Afghanistan asserted at a recent Spring Meetings summit that it was looking to issue sovereign bonds to raise $5.8 billion for its infrastructure projects. Khalil Sediq, the governor of the Central Bank of Afghanistan, told Asia Times that it would attempt to couple bitcoin with its mostly untapped, $3 million worth Lithium market. The outcome would be a digitally signed government bond that could be issued to investors over the blockchain.
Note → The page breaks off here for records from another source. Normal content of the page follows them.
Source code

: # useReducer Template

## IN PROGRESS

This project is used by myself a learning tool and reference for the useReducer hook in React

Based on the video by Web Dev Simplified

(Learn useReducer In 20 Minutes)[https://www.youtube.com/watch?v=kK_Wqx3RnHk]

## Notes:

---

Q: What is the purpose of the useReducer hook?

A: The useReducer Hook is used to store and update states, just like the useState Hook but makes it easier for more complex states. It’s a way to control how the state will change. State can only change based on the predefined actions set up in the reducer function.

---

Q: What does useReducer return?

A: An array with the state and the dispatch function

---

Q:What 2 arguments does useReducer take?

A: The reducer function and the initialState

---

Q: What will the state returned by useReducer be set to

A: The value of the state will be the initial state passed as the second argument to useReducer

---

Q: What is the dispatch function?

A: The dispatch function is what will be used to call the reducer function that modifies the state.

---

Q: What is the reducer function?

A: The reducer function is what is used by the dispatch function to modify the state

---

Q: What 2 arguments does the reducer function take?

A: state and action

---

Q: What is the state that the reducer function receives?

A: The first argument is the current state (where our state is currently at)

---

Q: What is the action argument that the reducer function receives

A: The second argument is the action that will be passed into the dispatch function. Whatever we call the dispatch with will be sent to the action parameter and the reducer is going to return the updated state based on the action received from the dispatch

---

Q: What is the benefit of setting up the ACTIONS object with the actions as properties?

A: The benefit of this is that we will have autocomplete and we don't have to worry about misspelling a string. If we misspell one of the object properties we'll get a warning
The announcement followed Afghanistan’s economic turmoil for the last three decades. It started with a political coup in the 1970s that led to the assassination of then-president Mohammed Dauod Khan. The tensions made way for the Soviet Union to invade Afghanistan. By the late 1980s, the country had become victim to the power struggles between the Soviets and the US.
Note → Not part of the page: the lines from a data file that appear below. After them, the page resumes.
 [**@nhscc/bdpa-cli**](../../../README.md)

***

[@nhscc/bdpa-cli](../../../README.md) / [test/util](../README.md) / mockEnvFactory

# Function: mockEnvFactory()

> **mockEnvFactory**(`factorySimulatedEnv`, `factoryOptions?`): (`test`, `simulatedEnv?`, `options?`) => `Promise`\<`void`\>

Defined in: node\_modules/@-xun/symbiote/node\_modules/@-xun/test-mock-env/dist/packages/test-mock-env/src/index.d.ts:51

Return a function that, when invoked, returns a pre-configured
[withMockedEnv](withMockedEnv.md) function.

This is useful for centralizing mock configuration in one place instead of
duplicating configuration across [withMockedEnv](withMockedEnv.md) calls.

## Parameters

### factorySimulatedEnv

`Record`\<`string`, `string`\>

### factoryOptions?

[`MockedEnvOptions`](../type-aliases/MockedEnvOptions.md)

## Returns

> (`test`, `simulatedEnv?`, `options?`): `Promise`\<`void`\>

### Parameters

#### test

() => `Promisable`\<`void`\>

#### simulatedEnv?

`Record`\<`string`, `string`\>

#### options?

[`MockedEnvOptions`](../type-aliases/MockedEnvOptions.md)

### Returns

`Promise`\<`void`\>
When the Soviets lost in 1989, the US left Afghanistan in the hands of its then-allies, the Taliban. The Wahabbi Islamist group left no stone unturned to push the nation to the stone age. They later became the mastermind behind the shocking September 11 attacks in the US. That prompted Washington to launch one of its longest wars against the Taliban in an already-shredded Afghanistan. The conflict is now in its eighteenth year.
Such constant turmoils robbed the country of its potential economic opportunities. Afghanistan’s GDP fell substantially during the 1980s owing to the loss of capital, labor, infrastructure, trade, and transport. The nation’s 25-percent population is now unemployed and lives under poverty.
The International Monetary Fund (IMF) wrote in an analysis, published November 21, 2017, that Afghanistan’s external debt was at high risks. The report revealed that the country’s debt sustainability largely hinged on donor grants’ inflows – which was 39-percent of the total GDP – against substantial fiscal and external deficits. It read:
“Even a gradual replacement of donor grants with loan financing (a customized illustrative scenario) would quickly lead to an unsustainable debt burden.”
As a result, the World Bank imposed severe restrictions on Afghanistan’s non-concessionary borrowing – loans offered below a typical interest rate. The move left the nation highly insufficient to begin or to sustain its mining and agricultural projects.
Sediq believed that bitcoin – an innovative financial instrument – could offer his country a way to access international markets. The economist reasserted that there was a massive demand for Lithium in the global market because of companies like Tesla and others. With bitcoin, said Sediq, Afganistan could allow the global investors to tap the potential of its abundant mineral reserves.
Christine Lagarde, the managing director at the IMF, supported Afghanistan on their move but suggested that bond issuance over blockchain should first go through a sandbox testing environment.